Description of the task:
With the records as your source, report how many lines contain "github". Add no other words.

Supplied data:

::::::::::

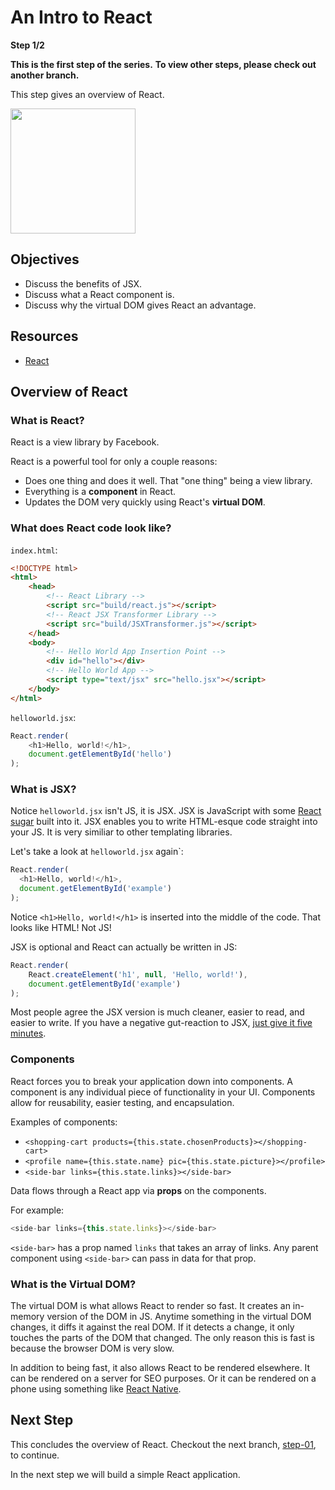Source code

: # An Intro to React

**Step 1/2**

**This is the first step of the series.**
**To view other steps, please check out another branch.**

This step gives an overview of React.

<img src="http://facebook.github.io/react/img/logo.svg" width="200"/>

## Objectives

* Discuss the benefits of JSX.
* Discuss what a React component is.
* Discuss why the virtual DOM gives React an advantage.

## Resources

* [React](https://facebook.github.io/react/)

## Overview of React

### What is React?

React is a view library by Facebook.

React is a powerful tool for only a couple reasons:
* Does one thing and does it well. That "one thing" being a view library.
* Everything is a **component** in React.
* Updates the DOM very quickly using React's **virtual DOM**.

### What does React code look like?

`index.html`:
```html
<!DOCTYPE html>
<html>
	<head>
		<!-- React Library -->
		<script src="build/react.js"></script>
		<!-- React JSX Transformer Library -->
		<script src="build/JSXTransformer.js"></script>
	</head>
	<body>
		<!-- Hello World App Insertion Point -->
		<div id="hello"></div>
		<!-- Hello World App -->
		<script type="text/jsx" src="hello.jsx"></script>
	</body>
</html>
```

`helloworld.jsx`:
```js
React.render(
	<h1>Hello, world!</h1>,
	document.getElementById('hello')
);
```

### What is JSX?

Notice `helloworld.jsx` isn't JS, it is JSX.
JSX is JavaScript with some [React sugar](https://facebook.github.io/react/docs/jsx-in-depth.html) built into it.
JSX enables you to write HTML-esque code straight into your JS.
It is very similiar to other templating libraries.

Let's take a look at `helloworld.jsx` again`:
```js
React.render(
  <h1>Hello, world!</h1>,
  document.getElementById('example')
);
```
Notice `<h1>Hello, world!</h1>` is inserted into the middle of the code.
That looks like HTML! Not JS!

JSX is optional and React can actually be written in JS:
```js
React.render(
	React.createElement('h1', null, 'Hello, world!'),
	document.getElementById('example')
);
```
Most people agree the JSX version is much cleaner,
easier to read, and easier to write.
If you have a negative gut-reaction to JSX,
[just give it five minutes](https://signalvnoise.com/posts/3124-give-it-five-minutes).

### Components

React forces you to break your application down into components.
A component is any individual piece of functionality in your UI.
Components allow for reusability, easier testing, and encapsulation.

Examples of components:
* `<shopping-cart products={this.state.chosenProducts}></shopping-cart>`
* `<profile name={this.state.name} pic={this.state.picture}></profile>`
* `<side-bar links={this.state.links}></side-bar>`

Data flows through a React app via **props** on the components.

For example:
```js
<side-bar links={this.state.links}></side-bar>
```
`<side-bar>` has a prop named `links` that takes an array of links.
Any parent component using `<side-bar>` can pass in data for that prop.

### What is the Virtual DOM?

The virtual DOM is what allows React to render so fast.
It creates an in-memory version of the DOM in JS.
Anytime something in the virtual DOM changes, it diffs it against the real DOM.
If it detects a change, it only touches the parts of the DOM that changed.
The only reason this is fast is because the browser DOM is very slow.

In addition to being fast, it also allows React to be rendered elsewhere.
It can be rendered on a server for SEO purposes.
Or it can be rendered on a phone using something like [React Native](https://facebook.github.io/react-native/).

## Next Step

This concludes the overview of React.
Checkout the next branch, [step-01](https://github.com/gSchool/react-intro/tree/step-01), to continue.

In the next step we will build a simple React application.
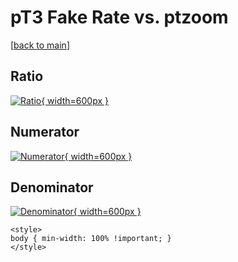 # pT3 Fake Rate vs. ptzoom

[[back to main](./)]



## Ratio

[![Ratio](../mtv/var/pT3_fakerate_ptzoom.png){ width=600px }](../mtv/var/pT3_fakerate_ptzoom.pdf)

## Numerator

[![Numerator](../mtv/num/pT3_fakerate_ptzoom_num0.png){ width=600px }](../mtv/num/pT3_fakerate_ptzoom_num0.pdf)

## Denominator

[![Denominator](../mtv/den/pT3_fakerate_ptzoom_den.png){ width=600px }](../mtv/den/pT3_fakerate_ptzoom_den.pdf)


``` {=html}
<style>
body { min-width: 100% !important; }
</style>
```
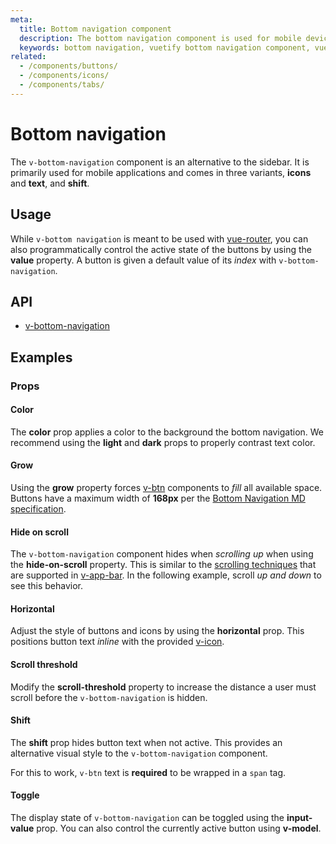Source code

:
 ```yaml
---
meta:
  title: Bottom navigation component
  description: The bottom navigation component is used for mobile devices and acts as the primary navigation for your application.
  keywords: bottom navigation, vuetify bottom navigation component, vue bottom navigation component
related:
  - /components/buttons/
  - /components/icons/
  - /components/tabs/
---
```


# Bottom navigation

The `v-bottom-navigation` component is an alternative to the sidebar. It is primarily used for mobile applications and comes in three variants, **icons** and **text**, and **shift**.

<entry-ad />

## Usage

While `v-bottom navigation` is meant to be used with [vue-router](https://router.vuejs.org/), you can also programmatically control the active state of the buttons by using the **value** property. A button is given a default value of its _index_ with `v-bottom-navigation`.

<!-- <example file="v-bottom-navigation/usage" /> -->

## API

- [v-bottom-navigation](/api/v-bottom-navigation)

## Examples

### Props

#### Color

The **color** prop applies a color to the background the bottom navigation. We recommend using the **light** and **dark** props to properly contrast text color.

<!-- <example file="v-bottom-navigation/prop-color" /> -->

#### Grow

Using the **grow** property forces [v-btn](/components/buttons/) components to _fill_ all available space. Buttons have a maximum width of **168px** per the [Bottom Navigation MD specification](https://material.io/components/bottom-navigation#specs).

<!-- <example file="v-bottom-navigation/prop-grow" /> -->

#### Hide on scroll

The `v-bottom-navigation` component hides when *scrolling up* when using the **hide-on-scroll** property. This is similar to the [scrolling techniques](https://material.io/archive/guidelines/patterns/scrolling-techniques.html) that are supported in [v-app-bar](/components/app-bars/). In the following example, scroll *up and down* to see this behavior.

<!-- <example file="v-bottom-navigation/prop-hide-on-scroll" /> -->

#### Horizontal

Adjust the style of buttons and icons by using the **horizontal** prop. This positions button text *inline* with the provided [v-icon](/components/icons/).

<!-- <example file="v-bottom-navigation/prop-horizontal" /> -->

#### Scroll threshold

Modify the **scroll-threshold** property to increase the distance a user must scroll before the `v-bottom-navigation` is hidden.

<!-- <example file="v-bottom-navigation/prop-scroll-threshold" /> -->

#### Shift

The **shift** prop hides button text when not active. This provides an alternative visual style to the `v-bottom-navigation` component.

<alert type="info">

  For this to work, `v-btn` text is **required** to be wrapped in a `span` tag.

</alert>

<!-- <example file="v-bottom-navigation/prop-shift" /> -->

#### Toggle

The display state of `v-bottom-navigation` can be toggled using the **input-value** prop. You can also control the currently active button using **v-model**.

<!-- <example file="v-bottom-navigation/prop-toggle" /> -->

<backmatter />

::::::::::

Solution for this task:
5